Riemann's original proof (as modified by Roch) showed that for D > 0 the space of differentials of functions in L(D) is the kernel of a linear period map from C^d--->C^g. Hence the dimension l(D)-1 of that kernel satisfies d-g ≤ l(D)-1 ≤ d. Equivalently, 1+d-g ≤ l(D) ≤ d+1. He also showed that deg(K) = 2g-2, and l(K) = g. It is trivial that d<0 implies l(D) = 0.
Roch showed that the cokernel of that map has dimension l(K-D), hence l(D) - l(K-D) = 1+d-g.
The easy (formal) consequences are these:
d = deg(D) > 2g-2 implies l(D) = 1+d-g, i.e. l(D) is minimal when deg(D) > deg(K).
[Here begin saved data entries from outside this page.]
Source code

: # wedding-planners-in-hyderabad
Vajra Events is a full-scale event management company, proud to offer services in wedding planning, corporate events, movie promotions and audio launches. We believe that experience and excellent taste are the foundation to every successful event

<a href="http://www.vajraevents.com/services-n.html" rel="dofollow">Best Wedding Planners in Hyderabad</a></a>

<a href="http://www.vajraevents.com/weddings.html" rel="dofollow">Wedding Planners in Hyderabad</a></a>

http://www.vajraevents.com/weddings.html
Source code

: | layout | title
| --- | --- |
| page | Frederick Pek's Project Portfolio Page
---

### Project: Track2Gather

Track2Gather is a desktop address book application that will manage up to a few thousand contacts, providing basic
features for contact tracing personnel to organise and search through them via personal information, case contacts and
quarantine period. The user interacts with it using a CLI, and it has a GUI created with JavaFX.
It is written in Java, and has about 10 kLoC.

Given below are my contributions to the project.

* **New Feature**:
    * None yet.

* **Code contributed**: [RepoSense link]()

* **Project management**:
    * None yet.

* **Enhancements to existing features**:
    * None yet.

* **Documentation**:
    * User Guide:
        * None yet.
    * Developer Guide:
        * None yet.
d = deg(D) > 2g-1 implies D is free, since l(D-P) must go down one, by 1).
d = deg(D) > 2g implies D is very ample, since both l(D-P) and l(D-P-Q) go down.
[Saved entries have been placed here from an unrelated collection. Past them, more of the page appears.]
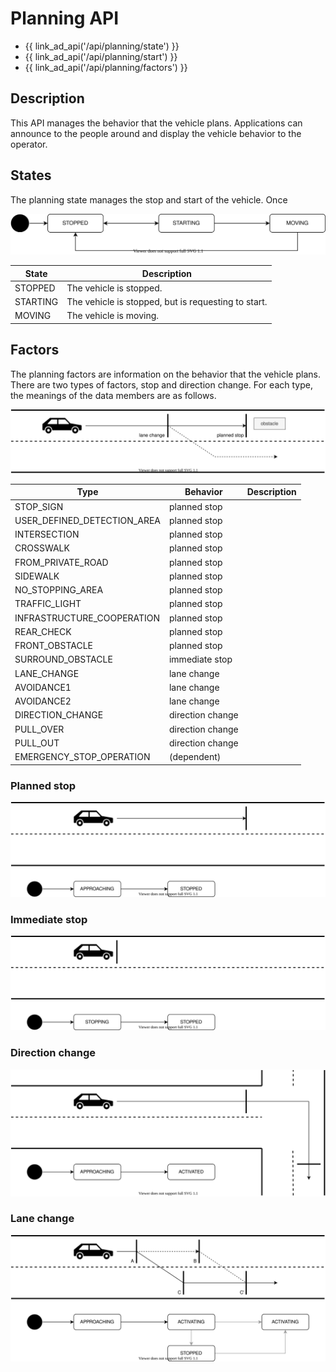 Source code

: # Planning API

- {{ link_ad_api('/api/planning/state') }}
- {{ link_ad_api('/api/planning/start') }}
- {{ link_ad_api('/api/planning/factors') }}

## Description

This API manages the behavior that the vehicle plans.
Applications can announce to the people around and display the vehicle behavior to the operator.

## States

The planning state manages the stop and start of the vehicle.
Once

![planning-state](./docs/state.drawio.svg)

| State    | Description                                         |
| -------- | --------------------------------------------------- |
| STOPPED  | The vehicle is stopped.                             |
| STARTING | The vehicle is stopped, but is requesting to start. |
| MOVING   | The vehicle is moving.                              |

## Factors

The planning factors are information on the behavior that the vehicle plans.
There are two types of factors, stop and direction change.
For each type, the meanings of the data members are as follows.

![planning-factors](./docs/factors.drawio.svg)

| Type                        | Behavior         | Description |
| --------------------------- | ---------------- | ----------- |
| STOP_SIGN                   | planned stop     |             |
| USER_DEFINED_DETECTION_AREA | planned stop     |             |
| INTERSECTION                | planned stop     |             |
| CROSSWALK                   | planned stop     |             |
| FROM_PRIVATE_ROAD           | planned stop     |             |
| SIDEWALK                    | planned stop     |             |
| NO_STOPPING_AREA            | planned stop     |             |
| TRAFFIC_LIGHT               | planned stop     |             |
| INFRASTRUCTURE_COOPERATION  | planned stop     |             |
| REAR_CHECK                  | planned stop     |             |
| FRONT_OBSTACLE              | planned stop     |             |
| SURROUND_OBSTACLE           | immediate stop   |             |
| LANE_CHANGE                 | lane change      |             |
| AVOIDANCE1                  | lane change      |             |
| AVOIDANCE2                  | lane change      |             |
| DIRECTION_CHANGE            | direction change |             |
| PULL_OVER                   | direction change |             |
| PULL_OUT                    | direction change |             |
| EMERGENCY_STOP_OPERATION    | (dependent)      |             |

### Planned stop

![planned-stop-factor](./docs/factors-planned-stop.drawio.svg)

### Immediate stop

![immediate-stop-factor](./docs/factors-immediate-stop.drawio.svg)

### Direction change

![direction-change-factor](./docs/factors-direction-change.drawio.svg)

### Lane change

![lane-change-factor](./docs/factors-lane-change.drawio.svg)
Since these consequences are easy, the interesting cases are for d = deg(D) ≤ 2g-2. The first one of these is that K is very ample unless there exist P,Q with l(P+Q) > 1.
The next important, less formal result is that for 1 ≤ d ≤ 2g-1, one always has 2.l(D)-2 ≤ d, a generalization of the case for D = K. Moreover, equality holds if and only if either D = K or D is a multiple of a divisor P+Q as above with l(P+Q) > 1.
Good sources for this are Griffiths - Harris for Riemann and Roch's proofs, and Arbarello - Cornalba- Griffiths - Harris for the refinements.